Leak file
The value bets you are not making are your biggest missing win rate
5 min read
Ask a losing player where their money goes and they will describe a bluff that got picked off or a cooler that stacked them. Almost none of them mention the river they checked back with the best hand. That check is invisible in memory, painless in the moment, and — in a pool that loves to call — the most expensive habit at the table.
Here is the shape of the leak. You raise AJ, an ace flops, you bet twice, and on a blank river you check back "to be safe," beating everything except the hands that were never folding anyway. Your opponent shows A8 and you scoop a pot exactly one bet smaller than it should have been. Do that four times a session and you have donated a buy-in a week to your own caution.
The pool you are actually playing
Thin value betting is not thin everywhere.
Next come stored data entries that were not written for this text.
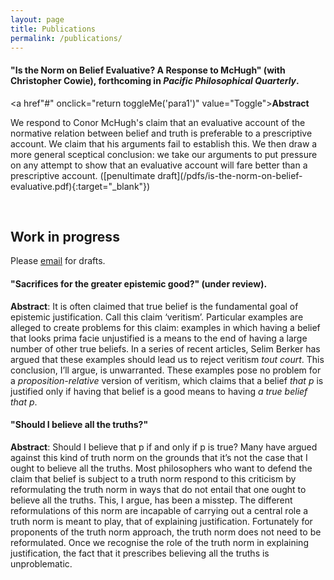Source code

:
 ```yaml
---
layout: page
title: Publications
permalink: /publications/
---
```

<script type="text/javascript">
function toggleMe(a){
var e=document.getElementById(a);
if(!e)return true;
if(e.style.display=="none"){
e.style.display="block"
}
else{
e.style.display="none"
}
return true;
}
</script>

#### "Is the Norm on Belief Evaluative? A Response to McHugh" (with Christopher Cowie), forthcoming in *Pacific Philosophical Quarterly*.

<a href"#" onclick="return toggleMe('para1')" value="Toggle">**Abstract**</a>
<br>
<p id="para1">
<div class="hidden"><p id="para1">We respond to Conor McHugh's claim that an evaluative account of the normative relation between belief and truth is preferable to a prescriptive account. We claim that his arguments fail to establish this. We then draw a more general sceptical conclusion: we take our arguments to put pressure on any attempt to show that an evaluative account will fare better than a prescriptive account. ([penultimate draft](/pdfs/is-the-norm-on-belief-evaluative.pdf){:target="_blank"})</p></div>
</br>

## Work in progress

Please [email](mailto:{{site.email}}) for drafts.

#### "Sacrifices for the greater epistemic good?" (under review).

**Abstract**: It is often claimed that true belief is the fundamental goal of epistemic justification. Call this claim ‘veritism’. Particular examples are alleged to create problems for this claim: examples in which having a belief that looks prima facie unjustified is a means to the end of having a large number of other true beliefs. In a series of recent articles, Selim Berker has argued that these examples should lead us to reject veritism *tout court*. This conclusion, I’ll argue, is unwarranted. These examples pose no problem for a *proposition-relative* version of veritism, which claims that a belief *that p* is justified only if having that belief is a good means to having *a true belief that p*.

#### "Should I believe all the truths?"

**Abstract**: Should I believe that p if and only if p is true? Many have argued against this kind of truth norm on the grounds that it’s not the case that I ought to believe all the truths. Most philosophers who want to defend the claim that belief is subject to a truth norm respond to this criticism by reformulating the truth norm in ways that do not entail that one ought to believe all the truths. This, I argue, has been a misstep. The different reformulations of this norm are incapable of carrying out a central role a truth norm is meant to play, that of explaining justification. Fortunately for proponents of the truth norm approach, the truth norm does not need to be reformulated. Once we recognise the role of the truth norm in explaining justification, the fact that it prescribes believing all the truths is unproblematic.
Against tough regs who fold second-best hands, betting KJ on a K-high river earns little. But low-stakes pools — live 1/2 and 1/3 especially — are built out of players who came to play, not fold. Against a calling station, "does a worse hand call?" is nearly always yes, and every bet you skip is equity you measured, earned, and then declined to collect.
The rule is one sentence: bet when worse hands call often enough to pay for the times you are behind. Against most low-stakes opponents, second pair good kicker on the river clears that bar. Top pair weak kicker clears it easily. You do not need 80% confidence. You need 55%.
Where the money hides
Rivers after two checks. When both players check the turn, ranges are capped and soft. Your top pair is the nuts of this runout more often than it feels.
Small bets into big pots. A one-third pot river bet with a medium hand needs very little to work, and stations call it with ace high "to see."
Overpairs on scary boards. The four-straight rolled off and you still hold an overpair. Scared money checks; the same player who would have called a bet with two pair now checks behind. Bet small and let their curiosity pay you.
How to know if this is your leak
Pull your last 20 showdowns you won. Count how many ended with you checking the final street. More than six, and you are leaving a full street of value on the table with your winning hands — which means your red line looks like aggression is your problem when the truth is the opposite. The fix costs nothing: it is money already owed to you. Go collect it.